BRIEF - Below are records to transcribe exactly, without their pictures.

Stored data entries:
..........

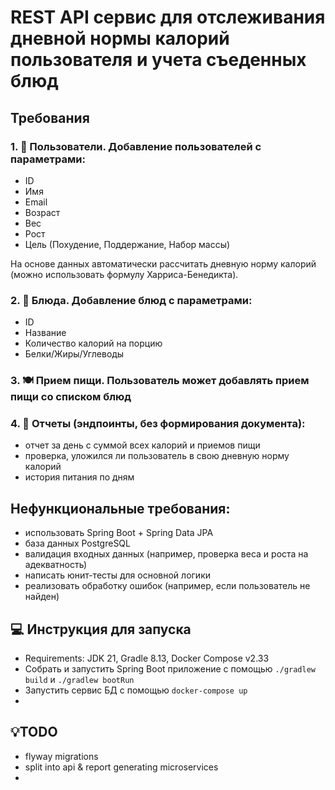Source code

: # REST API сервис для отслеживания дневной нормы калорий пользователя и учета съеденных блюд

## Требования
### 1. 👤 Пользователи. Добавление пользователей с параметрами:

- ID
- Имя
- Email
- Возраст
- Вес
- Рост
- Цель (Похудение, Поддержание, Набор массы)

На основе данных автоматически рассчитать дневную норму калорий (можно использовать формулу Харриса-Бенедикта).

### 2. 🥗 Блюда. Добавление блюд с параметрами:

- ID
- Название
- Количество калорий на порцию
- Белки/Жиры/Углеводы

### 3. 🍽️ Прием пищи. Пользователь может добавлять прием пищи со списком блюд

### 4. 📝 Отчеты (эндпоинты, без формирования документа):

- отчет за день с суммой всех калорий и приемов пищи
- проверка, уложился ли пользователь в свою дневную норму калорий
- история питания по дням

## Нефункциональные требования:

- использовать Spring Boot + Spring Data JPA
- база данных PostgreSQL
- валидация входных данных (например, проверка веса и роста на адекватность)
- написать юнит-тесты для основной логики
- реализовать обработку ошибок (например, если пользователь не найден)

## 💻 Инструкция для запуска

- Requirements: JDK 21, Gradle 8.13, Docker Compose v2.33
- Собрать и запустить Spring Boot приложение с помощью `./gradlew build` и `./gradlew bootRun`
- Запустить сервис БД с помощью `docker-compose up`
- 

## 💡TODO

- flyway migrations
- split into api & report generating microservices
- 

### 


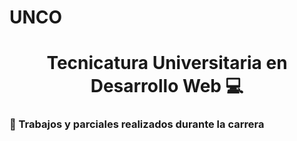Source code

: # UNCO
<h1 align="center"> Tecnicatura Universitaria en Desarrollo Web 💻</h1>

<h3> 📝 Trabajos y parciales realizados durante la carrera</h3>
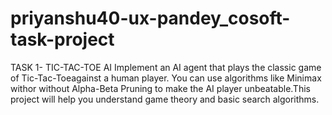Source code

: # priyanshu40-ux-pandey_cosoft-task-project
TASK 1- TIC-TAC-TOE AI Implement an AI agent that plays the classic game of Tic-Tac-Toeagainst a human player. You can use algorithms like Minimax withor without Alpha-Beta Pruning to make the AI player unbeatable.This project will help you understand game theory and basic search algorithms.

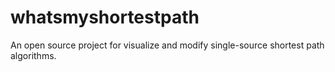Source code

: # whatsmyshortestpath

An open source project for visualize and modify single-source shortest path algorithms.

..........

WRITTEN ANSWER -
Source code

: # REST API сервис для отслеживания дневной нормы калорий пользователя и учета съеденных блюд

## Требования
### 1. 👤 Пользователи. Добавление пользователей с параметрами:

- ID
- Имя
- Email
- Возраст
- Вес
- Рост
- Цель (Похудение, Поддержание, Набор массы)

На основе данных автоматически рассчитать дневную норму калорий (можно использовать формулу Харриса-Бенедикта).

### 2. 🥗 Блюда. Добавление блюд с параметрами:

- ID
- Название
- Количество калорий на порцию
- Белки/Жиры/Углеводы

### 3. 🍽️ Прием пищи. Пользователь может добавлять прием пищи со списком блюд

### 4. 📝 Отчеты (эндпоинты, без формирования документа):

- отчет за день с суммой всех калорий и приемов пищи
- проверка, уложился ли пользователь в свою дневную норму калорий
- история питания по дням

## Нефункциональные требования:

- использовать Spring Boot + Spring Data JPA
- база данных PostgreSQL
- валидация входных данных (например, проверка веса и роста на адекватность)
- написать юнит-тесты для основной логики
- реализовать обработку ошибок (например, если пользователь не найден)

## 💻 Инструкция для запуска

- Requirements: JDK 21, Gradle 8.13, Docker Compose v2.33
- Собрать и запустить Spring Boot приложение с помощью `./gradlew build` и `./gradlew bootRun`
- Запустить сервис БД с помощью `docker-compose up`
- 

## 💡TODO

- flyway migrations
- split into api & report generating microservices
- 

### 


Source code

: # UNCO
<h1 align="center"> Tecnicatura Universitaria en Desarrollo Web 💻</h1>

<h3> 📝 Trabajos y parciales realizados durante la carrera</h3>
Source code

: # priyanshu40-ux-pandey_cosoft-task-project
TASK 1- TIC-TAC-TOE AI Implement an AI agent that plays the classic game of Tic-Tac-Toeagainst a human player. You can use algorithms like Minimax withor without Alpha-Beta Pruning to make the AI player unbeatable.This project will help you understand game theory and basic search algorithms.

Source code

: # whatsmyshortestpath

An open source project for visualize and modify single-source shortest path algorithms.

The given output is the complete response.